Po dzisiejszej decyzji radnych Gdańska o usunięciu pomnika ks. Henryka Jankowskiego i pozbawieniu go honorowego obywatelstwa miasta, Zarząd Regionu Gdańskiego NSZZ „Solidarność” postanowił, że sam zajmie się demontażem monumentu.
Zostanie on rozebrany w piątek. - Nie jesteśmy w stanie go ochraniać i może być zniszczony, bo miasto Gdańsk nie chroni pomników przed bandytami - oświadczył szef Zarządu gdańskiej „Solidarność” Krzysztof Dośla, będący także przewodniczącym Społecznego Komitetu Budowy Pomnika.
Radni Gdańska na czwartkowej sesji zagłosowali za odebraniem ks. Henrykowi Jankowskiemu honorowego obywatelstwa miasta oraz usunięciem jego pomnika i imienia duchownego ze skweru, na którym stoi monument. Dzisiejsze decyzje radnych związane były z oskarżeniami zmarłego w 2010 r. kapłana o wykorzystywanie seksualne dzieci.
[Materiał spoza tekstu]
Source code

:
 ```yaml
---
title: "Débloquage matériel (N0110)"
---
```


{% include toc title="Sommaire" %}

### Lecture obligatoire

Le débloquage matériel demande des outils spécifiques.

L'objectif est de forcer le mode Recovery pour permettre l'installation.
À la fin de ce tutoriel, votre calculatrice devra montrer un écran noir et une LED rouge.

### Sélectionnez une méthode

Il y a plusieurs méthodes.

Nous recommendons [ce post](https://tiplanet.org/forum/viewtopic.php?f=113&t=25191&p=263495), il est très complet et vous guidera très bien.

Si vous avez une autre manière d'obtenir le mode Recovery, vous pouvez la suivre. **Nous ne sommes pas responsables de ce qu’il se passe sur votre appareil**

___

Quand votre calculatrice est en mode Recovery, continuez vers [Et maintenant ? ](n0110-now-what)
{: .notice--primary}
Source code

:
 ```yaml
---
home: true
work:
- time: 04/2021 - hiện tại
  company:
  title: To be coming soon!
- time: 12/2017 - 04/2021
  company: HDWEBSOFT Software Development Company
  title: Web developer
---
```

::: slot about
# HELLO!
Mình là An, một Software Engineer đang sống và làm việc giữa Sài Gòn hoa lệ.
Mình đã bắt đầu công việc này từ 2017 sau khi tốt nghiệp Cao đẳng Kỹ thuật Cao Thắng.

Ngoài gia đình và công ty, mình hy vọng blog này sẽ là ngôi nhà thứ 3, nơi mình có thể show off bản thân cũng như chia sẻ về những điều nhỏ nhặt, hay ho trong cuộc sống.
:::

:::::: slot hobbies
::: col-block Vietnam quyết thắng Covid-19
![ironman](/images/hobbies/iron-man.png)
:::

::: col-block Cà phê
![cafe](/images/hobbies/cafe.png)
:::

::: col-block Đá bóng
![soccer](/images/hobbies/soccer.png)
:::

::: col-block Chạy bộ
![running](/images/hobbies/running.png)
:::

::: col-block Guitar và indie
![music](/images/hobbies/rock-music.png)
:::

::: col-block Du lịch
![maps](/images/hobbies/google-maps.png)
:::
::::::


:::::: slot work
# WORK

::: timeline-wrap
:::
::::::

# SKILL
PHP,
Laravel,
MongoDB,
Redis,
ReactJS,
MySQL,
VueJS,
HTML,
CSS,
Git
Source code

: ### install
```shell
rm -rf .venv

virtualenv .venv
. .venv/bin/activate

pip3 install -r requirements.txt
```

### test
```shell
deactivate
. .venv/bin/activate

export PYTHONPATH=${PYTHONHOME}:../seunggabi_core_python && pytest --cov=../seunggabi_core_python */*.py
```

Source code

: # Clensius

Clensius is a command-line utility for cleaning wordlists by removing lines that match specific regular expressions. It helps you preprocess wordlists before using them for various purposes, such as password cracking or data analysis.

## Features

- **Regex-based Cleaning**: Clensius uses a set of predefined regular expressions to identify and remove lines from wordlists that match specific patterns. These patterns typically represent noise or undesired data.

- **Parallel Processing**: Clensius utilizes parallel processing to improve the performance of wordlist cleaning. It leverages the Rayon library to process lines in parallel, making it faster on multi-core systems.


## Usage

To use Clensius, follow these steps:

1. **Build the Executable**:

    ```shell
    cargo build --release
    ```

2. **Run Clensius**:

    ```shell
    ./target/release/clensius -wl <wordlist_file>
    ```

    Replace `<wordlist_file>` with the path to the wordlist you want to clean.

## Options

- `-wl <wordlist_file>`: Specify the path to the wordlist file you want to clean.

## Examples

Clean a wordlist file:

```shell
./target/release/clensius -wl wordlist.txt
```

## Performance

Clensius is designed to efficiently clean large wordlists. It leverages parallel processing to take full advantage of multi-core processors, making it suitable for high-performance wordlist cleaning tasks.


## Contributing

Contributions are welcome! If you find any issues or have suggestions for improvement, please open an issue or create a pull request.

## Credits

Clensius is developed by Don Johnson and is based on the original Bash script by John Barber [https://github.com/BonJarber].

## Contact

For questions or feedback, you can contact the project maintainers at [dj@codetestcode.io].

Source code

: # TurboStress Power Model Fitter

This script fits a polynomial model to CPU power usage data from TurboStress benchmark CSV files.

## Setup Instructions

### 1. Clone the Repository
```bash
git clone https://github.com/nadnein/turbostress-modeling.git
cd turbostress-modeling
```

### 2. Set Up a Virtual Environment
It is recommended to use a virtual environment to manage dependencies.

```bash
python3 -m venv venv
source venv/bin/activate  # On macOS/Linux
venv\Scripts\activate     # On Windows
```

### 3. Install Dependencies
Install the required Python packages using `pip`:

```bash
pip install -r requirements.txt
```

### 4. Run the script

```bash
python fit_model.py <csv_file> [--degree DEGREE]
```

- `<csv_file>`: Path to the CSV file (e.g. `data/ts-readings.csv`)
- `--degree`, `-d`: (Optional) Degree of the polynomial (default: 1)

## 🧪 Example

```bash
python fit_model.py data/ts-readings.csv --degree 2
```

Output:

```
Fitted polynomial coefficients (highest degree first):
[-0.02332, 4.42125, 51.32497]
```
"Sami zdemontujemy pomnik, żeby ktoś inny go nie zniszczył. Nie jesteśmy w stanie ochraniać pomnika, a jest niemal pewnym, że przy takiej przychylności władz miasta jego zniszczenie to tylko kwestia czasu" - poinformował Krzysztof Dośla.
Miejsce przeniesienia pomnika na razie nie jest jeszcze znane.